In [76]:
from pyspark.sql import SparkSession

scala_version = '2.12'
spark_version = '3.5.0'
packages = [
    f'org.apache.spark:spark-sql-kafka-0-10_{scala_version}:{spark_version}',
    'org.apache.kafka:kafka-clients:3.5.0'
]

spark = (
    SparkSession
    .builder
    .master("spark://spark-master:7077")
    .config('spark.jars.packages', ",".join(packages))
    .getOrCreate()
)

In [77]:
df = (
    spark
        .readStream
        .format("kafka")
        .option("kafka.bootstrap.servers", "kafka:29092")
        .option("subscribe", "web-events")
        .option("startingOffsets", "earliest")
        .load()
)

In [78]:
df.printSchema()

root
 |-- key: binary (nullable = true)
 |-- value: binary (nullable = true)
 |-- topic: string (nullable = true)
 |-- partition: integer (nullable = true)
 |-- offset: long (nullable = true)
 |-- timestamp: timestamp (nullable = true)
 |-- timestampType: integer (nullable = true)


In [79]:
df.selectExpr("CAST(key AS STRING)", "CAST(value AS STRING)")

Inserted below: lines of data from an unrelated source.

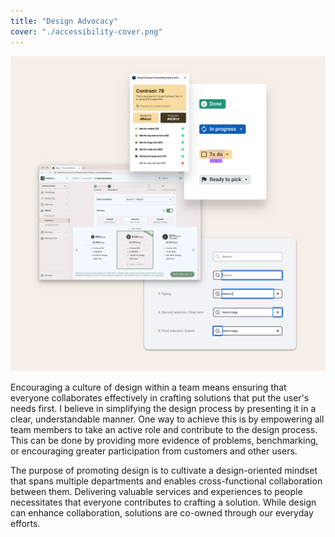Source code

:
 ```yaml
---
title: "Design Advocacy"
cover: "./accessibility-cover.png"
---
```

![Compilation of web interface screenshots depitcting outputs from tools that evaluate color contrast, simulate color blindness, and keyboard interaction sequence on a web input](./accessibility.png)

Encouraging a culture of design within a team means ensuring that everyone collaborates effectively in crafting solutions that put the user's needs first. I believe in simplifying the design process by presenting it in a clear, understandable manner. One way to achieve this is by empowering all team members to take an active role and contribute to the design process. This can be done by providing more evidence of problems, benchmarking, or encouraging greater participation from customers and other users.

The purpose of promoting design is to cultivate a design-oriented mindset that spans multiple departments and enables cross-functional collaboration between them. Delivering valuable services and experiences to people necessitates that everyone contributes to crafting a solution. While design can enhance collaboration, solutions are co-owned through our everyday efforts.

DataFrame[key: string, value: string]

In [80]:
(
    df.selectExpr("CAST(key AS STRING)", "CAST(value AS STRING)")
        .writeStream
        .outputMode("append")
        .foreachBatch(lambda batch_df, batch_id: print(f"batch_id: {batch_id}"))
        .start()
        .awaitTermination(5)    
)

batch_id: 0
batch_id: 1
batch_id: 2
batch_id: 3
batch_id: 4
batch_id: 5
batch_id: 6
batch_id: 7
batch_id: 8
batch_id: 9
batch_id: 10
batch_id: 11
batch_id: 12
batch_id: 13
batch_id: 14
batch_id: 15
batch_id: 16
batch_id: 17
batch_id: 18
batch_id: 19
batch_id: 20
batch_id: 21
batch_id: 22


False

In [81]:
spark.stop()